The Christian religion is predominant in Vanuatu, and in many cases stands along customary law and practices. There are many churches and different denominations, including Catholic, Anglican, Methodist, Presbyterian Church of the Latter Day Saints, Seventh Day Adventist and so on.
If you hike into a village on a Saturday or a Sunday, please be respectful and do not disturb church services and celebrations. You are very welcome to attend church services and this can be a great way to meet the locals and show respect.

You can also expect shops and small businesses to be closed on Sundays.

Adopt the right attitude

If you ever need to ask for directions when hiking in Vanuatu, always ask open questions such as “what is the road to…?”. Ni-Vanuatu people won’t want to contradict you if you ask close-ended questions such as “Is that the direction to …?”.

Adopt the right tone and attitude when speaking with locals. Please do not blaspheme or swear, and do not confront Ni-Vanuatu people. Be patient and polite.

It is advisable to check travelling schedules and ask questions about travel arrangements, however be aware that in many cases arrangements will be made according to “island time” and it’s best to “go with the flow”. Stores can open or close before the time indicated, your plane can take off in advance, or hours or even days late.

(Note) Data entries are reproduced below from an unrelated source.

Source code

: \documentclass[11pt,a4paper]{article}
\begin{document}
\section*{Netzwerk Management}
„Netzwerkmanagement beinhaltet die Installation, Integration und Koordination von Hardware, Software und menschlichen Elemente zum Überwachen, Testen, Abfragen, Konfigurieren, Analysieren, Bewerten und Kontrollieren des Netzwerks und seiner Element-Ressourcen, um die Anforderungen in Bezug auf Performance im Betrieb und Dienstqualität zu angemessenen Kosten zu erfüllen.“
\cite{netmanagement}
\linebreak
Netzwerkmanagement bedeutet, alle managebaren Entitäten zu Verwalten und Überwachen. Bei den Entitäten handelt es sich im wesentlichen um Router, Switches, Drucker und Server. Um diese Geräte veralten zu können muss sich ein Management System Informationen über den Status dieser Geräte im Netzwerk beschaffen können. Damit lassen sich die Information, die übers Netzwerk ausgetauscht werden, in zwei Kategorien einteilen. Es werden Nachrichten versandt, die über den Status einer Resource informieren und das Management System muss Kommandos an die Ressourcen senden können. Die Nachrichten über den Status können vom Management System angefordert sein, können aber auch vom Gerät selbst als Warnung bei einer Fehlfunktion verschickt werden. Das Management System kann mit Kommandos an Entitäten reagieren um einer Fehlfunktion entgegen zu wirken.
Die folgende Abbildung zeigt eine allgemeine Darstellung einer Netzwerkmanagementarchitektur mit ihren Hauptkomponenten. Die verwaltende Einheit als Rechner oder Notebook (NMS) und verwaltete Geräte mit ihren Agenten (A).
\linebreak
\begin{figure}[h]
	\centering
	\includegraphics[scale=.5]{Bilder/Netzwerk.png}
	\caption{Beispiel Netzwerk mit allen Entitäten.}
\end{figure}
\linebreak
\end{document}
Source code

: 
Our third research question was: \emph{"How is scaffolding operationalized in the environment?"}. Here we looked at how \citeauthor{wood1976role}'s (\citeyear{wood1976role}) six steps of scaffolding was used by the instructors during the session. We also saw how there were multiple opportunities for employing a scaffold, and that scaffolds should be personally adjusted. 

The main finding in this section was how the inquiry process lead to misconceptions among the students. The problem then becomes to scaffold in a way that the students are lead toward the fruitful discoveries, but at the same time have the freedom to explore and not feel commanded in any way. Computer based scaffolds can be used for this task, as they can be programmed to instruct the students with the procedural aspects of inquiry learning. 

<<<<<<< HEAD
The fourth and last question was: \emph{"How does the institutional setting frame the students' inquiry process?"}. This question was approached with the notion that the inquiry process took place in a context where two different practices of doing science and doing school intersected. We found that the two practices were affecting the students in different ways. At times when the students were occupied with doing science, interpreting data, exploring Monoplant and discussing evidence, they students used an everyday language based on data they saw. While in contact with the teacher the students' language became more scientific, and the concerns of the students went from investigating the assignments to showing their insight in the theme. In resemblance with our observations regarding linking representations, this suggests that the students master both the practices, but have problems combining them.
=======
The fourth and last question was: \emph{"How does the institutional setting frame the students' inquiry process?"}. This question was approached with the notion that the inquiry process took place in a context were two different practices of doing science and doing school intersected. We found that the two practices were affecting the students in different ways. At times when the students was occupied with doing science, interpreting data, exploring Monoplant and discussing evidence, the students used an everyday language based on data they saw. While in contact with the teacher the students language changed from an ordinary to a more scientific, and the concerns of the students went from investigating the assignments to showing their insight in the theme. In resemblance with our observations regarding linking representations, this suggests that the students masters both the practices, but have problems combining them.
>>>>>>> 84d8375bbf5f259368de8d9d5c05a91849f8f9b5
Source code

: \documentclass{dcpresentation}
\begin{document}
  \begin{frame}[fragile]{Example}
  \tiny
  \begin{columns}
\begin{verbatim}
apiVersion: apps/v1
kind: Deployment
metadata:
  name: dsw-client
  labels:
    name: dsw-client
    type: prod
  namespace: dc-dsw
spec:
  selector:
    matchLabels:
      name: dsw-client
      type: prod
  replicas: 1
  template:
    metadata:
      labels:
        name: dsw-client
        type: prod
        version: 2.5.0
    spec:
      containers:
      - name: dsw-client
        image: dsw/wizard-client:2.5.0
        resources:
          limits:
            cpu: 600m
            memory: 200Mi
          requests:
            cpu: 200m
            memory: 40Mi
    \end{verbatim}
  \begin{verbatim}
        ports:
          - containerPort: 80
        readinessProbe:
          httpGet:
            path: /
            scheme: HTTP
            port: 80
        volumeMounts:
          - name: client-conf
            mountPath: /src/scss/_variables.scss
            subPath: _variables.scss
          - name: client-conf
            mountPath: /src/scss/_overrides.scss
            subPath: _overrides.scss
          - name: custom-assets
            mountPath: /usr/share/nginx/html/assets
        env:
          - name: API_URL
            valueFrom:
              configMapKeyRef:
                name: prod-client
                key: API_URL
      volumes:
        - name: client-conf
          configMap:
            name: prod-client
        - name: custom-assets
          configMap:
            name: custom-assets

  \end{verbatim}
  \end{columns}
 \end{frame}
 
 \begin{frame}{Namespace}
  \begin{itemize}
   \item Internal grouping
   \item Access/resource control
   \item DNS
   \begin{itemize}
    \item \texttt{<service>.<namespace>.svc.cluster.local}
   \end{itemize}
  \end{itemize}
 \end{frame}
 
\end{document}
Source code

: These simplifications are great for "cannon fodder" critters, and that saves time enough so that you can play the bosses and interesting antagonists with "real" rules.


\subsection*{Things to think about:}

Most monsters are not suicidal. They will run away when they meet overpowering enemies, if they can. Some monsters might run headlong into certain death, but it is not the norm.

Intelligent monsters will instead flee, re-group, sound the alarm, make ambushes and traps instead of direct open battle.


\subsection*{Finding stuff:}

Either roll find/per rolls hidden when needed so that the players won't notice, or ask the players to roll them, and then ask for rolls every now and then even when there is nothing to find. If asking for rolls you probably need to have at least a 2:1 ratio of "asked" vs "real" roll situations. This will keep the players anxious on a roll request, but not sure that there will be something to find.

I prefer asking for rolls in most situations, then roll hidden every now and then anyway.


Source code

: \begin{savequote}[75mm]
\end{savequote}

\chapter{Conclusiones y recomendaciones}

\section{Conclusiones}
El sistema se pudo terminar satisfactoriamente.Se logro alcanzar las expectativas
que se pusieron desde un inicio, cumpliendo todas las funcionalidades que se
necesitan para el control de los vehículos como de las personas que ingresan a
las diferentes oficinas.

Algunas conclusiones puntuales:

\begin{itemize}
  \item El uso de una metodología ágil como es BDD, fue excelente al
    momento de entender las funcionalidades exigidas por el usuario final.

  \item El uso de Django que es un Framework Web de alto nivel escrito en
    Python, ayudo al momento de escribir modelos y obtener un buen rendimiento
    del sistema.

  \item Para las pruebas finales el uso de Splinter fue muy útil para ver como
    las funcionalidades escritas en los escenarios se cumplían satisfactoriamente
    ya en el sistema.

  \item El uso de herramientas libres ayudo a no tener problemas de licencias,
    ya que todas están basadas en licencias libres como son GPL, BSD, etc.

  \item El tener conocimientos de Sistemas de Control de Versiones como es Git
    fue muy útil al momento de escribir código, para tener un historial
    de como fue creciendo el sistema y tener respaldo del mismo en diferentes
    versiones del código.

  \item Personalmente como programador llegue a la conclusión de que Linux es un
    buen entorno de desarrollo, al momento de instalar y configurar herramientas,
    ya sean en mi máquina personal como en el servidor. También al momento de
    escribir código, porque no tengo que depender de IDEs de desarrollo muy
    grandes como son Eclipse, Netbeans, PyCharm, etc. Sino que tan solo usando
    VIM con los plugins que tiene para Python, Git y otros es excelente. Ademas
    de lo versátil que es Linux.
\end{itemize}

Do not distribute gifts without asking your guide first. They will provide advice on what is appropriate to bring and who to give it to.

Ask permission

Be aware that Ni-Vanuatu people have their gardens away from their village in the bush and fruits you see along the trail may belong to someone. Ask permission from your guide first before picking any.

When visiting a village, ask permission before taking pictures of the village and its inhabitants, and especially of children. When you take photos, please do so in a sensitive way and don’t intrude on people. People love to see their images and these personal connections are often the highlight of your journey.

Drinking Kava

In the afternoon, you might be asked by locals to share a “shell’ of kava, Vanuatu’s traditional drink. Made from ground, dried Kava tuber, be aware that this drink has relaxing and anxiolytic effects but that it should be consumed with moderation if you are not used to it. Traditionally, only men are allowed to sit in the Nakamal and drink Kava.

Your guide will help you with Kava etiquette. We recommend you do not bring or drink alcohol when staying in local villages.